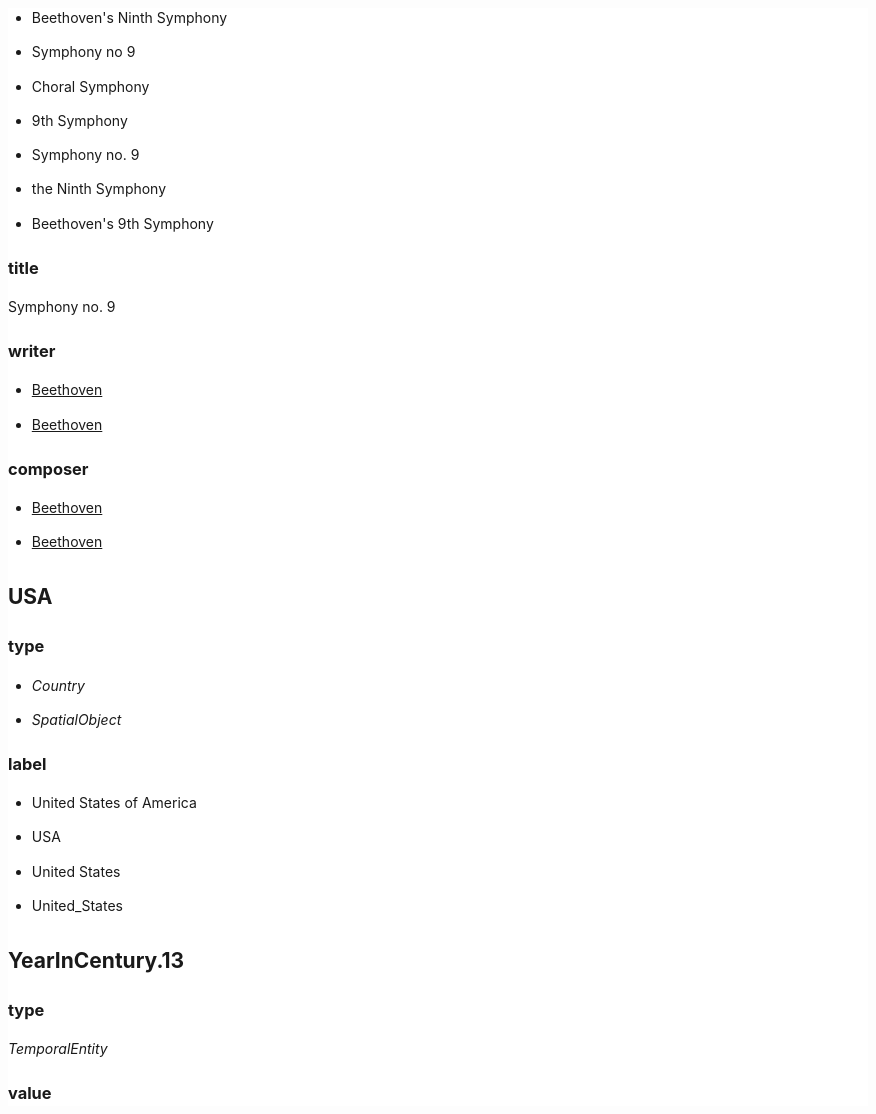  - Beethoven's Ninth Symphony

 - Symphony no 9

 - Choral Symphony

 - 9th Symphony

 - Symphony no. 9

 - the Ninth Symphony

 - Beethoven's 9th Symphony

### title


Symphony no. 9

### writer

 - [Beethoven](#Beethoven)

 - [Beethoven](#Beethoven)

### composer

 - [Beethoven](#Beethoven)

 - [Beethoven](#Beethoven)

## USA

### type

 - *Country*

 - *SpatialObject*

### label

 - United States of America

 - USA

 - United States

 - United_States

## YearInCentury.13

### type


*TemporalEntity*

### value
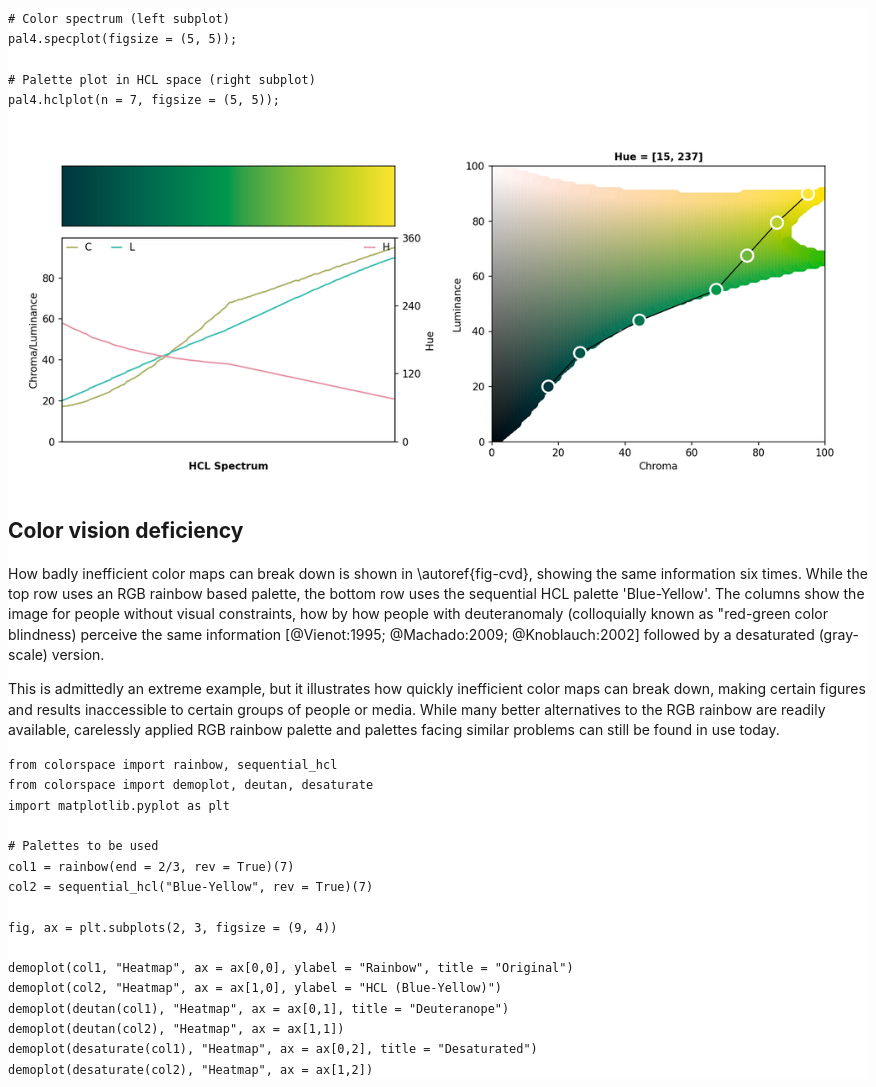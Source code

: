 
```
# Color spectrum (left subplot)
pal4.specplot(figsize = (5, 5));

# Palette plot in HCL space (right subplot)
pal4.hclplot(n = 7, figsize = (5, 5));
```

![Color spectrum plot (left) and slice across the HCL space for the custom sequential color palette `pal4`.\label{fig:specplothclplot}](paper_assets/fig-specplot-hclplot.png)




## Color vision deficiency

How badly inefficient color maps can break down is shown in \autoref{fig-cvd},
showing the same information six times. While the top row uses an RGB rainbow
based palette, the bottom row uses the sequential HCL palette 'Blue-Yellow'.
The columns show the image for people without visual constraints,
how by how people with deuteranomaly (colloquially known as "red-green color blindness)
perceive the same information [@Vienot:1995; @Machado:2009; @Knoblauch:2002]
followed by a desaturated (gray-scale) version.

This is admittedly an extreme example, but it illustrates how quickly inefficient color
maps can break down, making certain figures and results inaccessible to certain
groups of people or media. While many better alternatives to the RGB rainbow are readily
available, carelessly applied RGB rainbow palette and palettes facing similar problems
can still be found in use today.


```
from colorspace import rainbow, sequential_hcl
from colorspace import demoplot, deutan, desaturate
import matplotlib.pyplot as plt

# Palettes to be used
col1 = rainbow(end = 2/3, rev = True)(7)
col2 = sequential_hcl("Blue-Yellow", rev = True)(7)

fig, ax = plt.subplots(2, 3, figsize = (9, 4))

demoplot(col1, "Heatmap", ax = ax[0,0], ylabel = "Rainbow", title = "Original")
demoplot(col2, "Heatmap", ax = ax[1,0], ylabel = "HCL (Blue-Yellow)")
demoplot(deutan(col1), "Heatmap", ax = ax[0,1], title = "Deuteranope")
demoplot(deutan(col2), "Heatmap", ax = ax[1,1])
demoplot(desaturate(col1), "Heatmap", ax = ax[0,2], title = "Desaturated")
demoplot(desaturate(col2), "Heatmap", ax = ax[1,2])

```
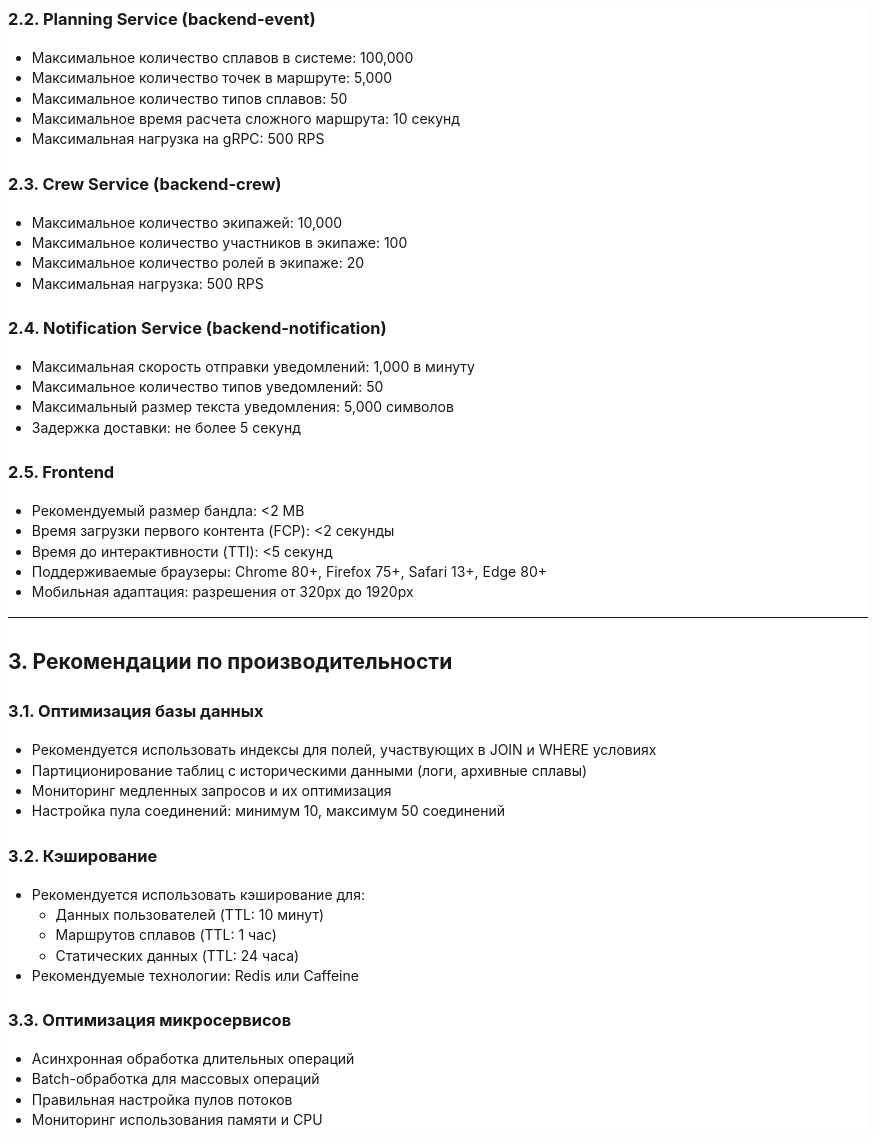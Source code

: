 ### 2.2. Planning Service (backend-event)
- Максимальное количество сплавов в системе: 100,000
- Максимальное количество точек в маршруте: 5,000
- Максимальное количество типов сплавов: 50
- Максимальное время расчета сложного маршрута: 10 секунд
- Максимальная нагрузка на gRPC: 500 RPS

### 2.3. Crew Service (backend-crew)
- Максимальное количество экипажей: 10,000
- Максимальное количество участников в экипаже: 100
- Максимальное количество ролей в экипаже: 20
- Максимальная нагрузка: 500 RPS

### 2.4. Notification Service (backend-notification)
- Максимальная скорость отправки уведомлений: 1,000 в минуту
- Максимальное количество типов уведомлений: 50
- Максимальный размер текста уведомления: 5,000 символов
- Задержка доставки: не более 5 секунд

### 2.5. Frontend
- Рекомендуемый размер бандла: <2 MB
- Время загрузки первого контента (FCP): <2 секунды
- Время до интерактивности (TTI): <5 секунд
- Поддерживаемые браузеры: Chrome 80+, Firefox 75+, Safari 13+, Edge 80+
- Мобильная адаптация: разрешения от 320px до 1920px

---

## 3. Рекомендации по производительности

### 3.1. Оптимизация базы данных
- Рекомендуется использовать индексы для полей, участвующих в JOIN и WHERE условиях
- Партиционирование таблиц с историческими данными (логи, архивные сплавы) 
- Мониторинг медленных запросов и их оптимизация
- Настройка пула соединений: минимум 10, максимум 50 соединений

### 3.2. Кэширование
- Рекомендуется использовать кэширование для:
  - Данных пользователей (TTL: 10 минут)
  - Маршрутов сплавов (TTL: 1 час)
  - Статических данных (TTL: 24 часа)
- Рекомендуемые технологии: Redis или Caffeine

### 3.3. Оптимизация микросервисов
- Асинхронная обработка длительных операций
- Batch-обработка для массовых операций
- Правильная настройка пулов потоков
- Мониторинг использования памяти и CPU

## EXERCISE
All that is needed is the data above, repeated exactly, without the pictures.

## FINISHED TASK
  - Beethoven's Ninth Symphony

 - Symphony no 9

 - Choral Symphony

 - 9th Symphony

 - Symphony no. 9

 - the Ninth Symphony

 - Beethoven's 9th Symphony

### title


Symphony no. 9

### writer

 - [Beethoven](#Beethoven)

 - [Beethoven](#Beethoven)

### composer

 - [Beethoven](#Beethoven)

 - [Beethoven](#Beethoven)

## USA

### type

 - *Country*

 - *SpatialObject*

### label

 - United States of America

 - USA

 - United States

 - United_States

## YearInCentury.13

### type


*TemporalEntity*

### value
Source code

: 
```
# Color spectrum (left subplot)
pal4.specplot(figsize = (5, 5));

# Palette plot in HCL space (right subplot)
pal4.hclplot(n = 7, figsize = (5, 5));
```

![Color spectrum plot (left) and slice across the HCL space for the custom sequential color palette `pal4`.\label{fig:specplothclplot}](paper_assets/fig-specplot-hclplot.png)




## Color vision deficiency

How badly inefficient color maps can break down is shown in \autoref{fig-cvd},
showing the same information six times. While the top row uses an RGB rainbow
based palette, the bottom row uses the sequential HCL palette 'Blue-Yellow'.
The columns show the image for people without visual constraints,
how by how people with deuteranomaly (colloquially known as "red-green color blindness)
perceive the same information [@Vienot:1995; @Machado:2009; @Knoblauch:2002]
followed by a desaturated (gray-scale) version.

This is admittedly an extreme example, but it illustrates how quickly inefficient color
maps can break down, making certain figures and results inaccessible to certain
groups of people or media. While many better alternatives to the RGB rainbow are readily
available, carelessly applied RGB rainbow palette and palettes facing similar problems
can still be found in use today.


```
from colorspace import rainbow, sequential_hcl
from colorspace import demoplot, deutan, desaturate
import matplotlib.pyplot as plt

# Palettes to be used
col1 = rainbow(end = 2/3, rev = True)(7)
col2 = sequential_hcl("Blue-Yellow", rev = True)(7)

fig, ax = plt.subplots(2, 3, figsize = (9, 4))

demoplot(col1, "Heatmap", ax = ax[0,0], ylabel = "Rainbow", title = "Original")
demoplot(col2, "Heatmap", ax = ax[1,0], ylabel = "HCL (Blue-Yellow)")
demoplot(deutan(col1), "Heatmap", ax = ax[0,1], title = "Deuteranope")
demoplot(deutan(col2), "Heatmap", ax = ax[1,1])
demoplot(desaturate(col1), "Heatmap", ax = ax[0,2], title = "Desaturated")
demoplot(desaturate(col2), "Heatmap", ax = ax[1,2])

```
Source code

: ### 2.2. Planning Service (backend-event)
- Максимальное количество сплавов в системе: 100,000
- Максимальное количество точек в маршруте: 5,000
- Максимальное количество типов сплавов: 50
- Максимальное время расчета сложного маршрута: 10 секунд
- Максимальная нагрузка на gRPC: 500 RPS

### 2.3. Crew Service (backend-crew)
- Максимальное количество экипажей: 10,000
- Максимальное количество участников в экипаже: 100
- Максимальное количество ролей в экипаже: 20
- Максимальная нагрузка: 500 RPS

### 2.4. Notification Service (backend-notification)
- Максимальная скорость отправки уведомлений: 1,000 в минуту
- Максимальное количество типов уведомлений: 50
- Максимальный размер текста уведомления: 5,000 символов
- Задержка доставки: не более 5 секунд

### 2.5. Frontend
- Рекомендуемый размер бандла: <2 MB
- Время загрузки первого контента (FCP): <2 секунды
- Время до интерактивности (TTI): <5 секунд
- Поддерживаемые браузеры: Chrome 80+, Firefox 75+, Safari 13+, Edge 80+
- Мобильная адаптация: разрешения от 320px до 1920px

---

## 3. Рекомендации по производительности

### 3.1. Оптимизация базы данных
- Рекомендуется использовать индексы для полей, участвующих в JOIN и WHERE условиях
- Партиционирование таблиц с историческими данными (логи, архивные сплавы) 
- Мониторинг медленных запросов и их оптимизация
- Настройка пула соединений: минимум 10, максимум 50 соединений

### 3.2. Кэширование
- Рекомендуется использовать кэширование для:
  - Данных пользователей (TTL: 10 минут)
  - Маршрутов сплавов (TTL: 1 час)
  - Статических данных (TTL: 24 часа)
- Рекомендуемые технологии: Redis или Caffeine

### 3.3. Оптимизация микросервисов
- Асинхронная обработка длительных операций
- Batch-обработка для массовых операций
- Правильная настройка пулов потоков
- Мониторинг использования памяти и CPU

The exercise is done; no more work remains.